In de wettelijke regeling voor vrije vergoedingen voor telefoon en internet staat ook de term 'dergelijke communicatiemiddelen'. Deze is gekozen om de wetgeving bestand te maken tegen de snelle technologische ontwikkelingen op het gebied van de telecommunicatie. Denk hierbij aan de Blackberry en smartphone. Dze bepaling betekent echter niet dat computers en bijbehorende apparatuur die minder dan 90% zakelijk worden gebruikt nu ook belastingvrij kunnen worden vergoed of verstrekt. De regeling voor internet en telefoon geldt dus niet voor mobiele apparaten met een computer- en telefoonfunctie waarvan de telefoonfunctie ondergeschikt is of zelfs niet in werking is gesteld. Hiervoor gelden de regels voor computers en bijbehorende apparatuur. Te denken valt hierbij aan de verstrekking van een Blackberry zonder (werkende) telefoonfunctie.

Hoe luiden die regels voor computers ok alweer? De werkgever mag aan een werknemer een computer en dergelijke apparatuur (en bijbehorende apparatuur) alleen onbelast vergoeden, verstrekken of ter beschikking stellen als de apparatuur voor 90% of meer zakelijk wordt gebruikt. (Let op, voor toepassing van deze regeling is dus veel meer zakelijk gebruik vereist!) Als de apparatuur een meerjarig belang heeft, mag de werkgever maximaal het bedrag van de jaarlijkse afschrijving onbelast vergoeden of verstrekken. Als de kostprijs inclusief omzetbelasting minder is dan € 450, mag de werkgever het hele bedrag ineens onbelast vergoeden of verstrekken.

Let op!

Verstrekt de werkgever blackberry’s of notebooks waarmee de werknemers niet kunnen bellen maar alleen kunnen e-mailen, dan is de functie van telefoon niet aanwezig. Dit betekent dat de regeling voor telefonie niet geldt en dat deze communicatiemiddelen waarschijnlijk niet zomaar onbelast kunnen worden verstrekt.
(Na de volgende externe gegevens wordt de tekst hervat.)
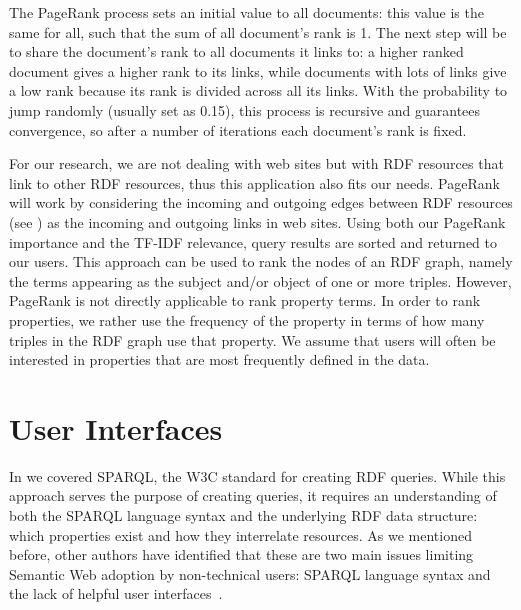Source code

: The PageRank process sets an initial value to all documents: this value is the same for all, such that the sum of all document’s rank is 1. The next step will be to share the document's rank to all documents it links to: a higher ranked document gives a higher rank to its links, while documents with lots of links give a low rank because its rank is divided across all its links. With the probability to jump randomly (usually set as 0.15), this process is recursive and guarantees convergence, so after a number of iterations each document’s rank is fixed.

For our research, we are not dealing with web sites but with RDF resources that link to other RDF resources, thus this application also fits our needs. PageRank will work by considering the incoming and outgoing edges between RDF resources (see ) as the incoming and outgoing links in web sites. Using both our PageRank importance and the TF-IDF relevance, query results are sorted and returned to our users. This approach can be used to rank the nodes of an RDF graph, namely the terms appearing as the subject and/or object of one or more triples. However, PageRank is not directly applicable to rank property terms. In order to rank properties, we rather use the frequency of the property in terms of how many triples in the RDF graph use that property. We assume that users will often be interested in properties that are most frequently defined in the data.


\section{User Interfaces}

In  we covered SPARQL, the W3C standard for creating RDF queries. While this approach serves the purpose of creating queries, it requires an understanding of both the SPARQL language syntax and the underlying RDF data structure: which properties exist and how they interrelate resources. As we mentioned before, other authors have identified that these are two main issues limiting Semantic Web adoption by non-technical users: SPARQL language syntax and the lack of helpful user interfaces~\cite{Ferre2016, Lehmann2014, Unger2014}.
In sommige gevallen is het lastig onderscheid te maken of een apparaat nu onder de telefoonregeling valt of onder de computerregeling. De wetgever heeft aangegeven dat digitale agenda’s, mininotebooks, pocket-pc’s en GPS-apparatuur onder de computerregeling vallen. Een mobiele telefoon kan ook onder de computerregeling vallen als de functie van telefoontoestel duidelijk ondergeschikt is aan andere functies, zoals telematica of dataverwerking. Ook voor de vergoeding van modems, printers en faxen moet de computerregeling worden toegepast. Het kastje met elektronica dat bij het internetabonnement wordt geïnstalleerd (bijvoorbeeld een kabelmodem) is daaraan dienstbaar en valt zodoende wel onder de telefoonregeling.


 

Advies

De regels voor telefonie zijn eenvoudig, maar de bewijslast voor het zakelijk gebruik ligt bij de werkgever. Hierbij is de functie van de werknemer van belang. De bewijslast blijft een moeilijk punt. Twijfelt de werkgever of hij aan deze bewijslast kan voldoen dan kan hij overwegen de vergoeding te belasten en aan de werknemer over te laten of hij al dan niet bezwaar aantekent bij de fiscus. Daarmee verlegt de werkgever de bewijslast naar de werknemer.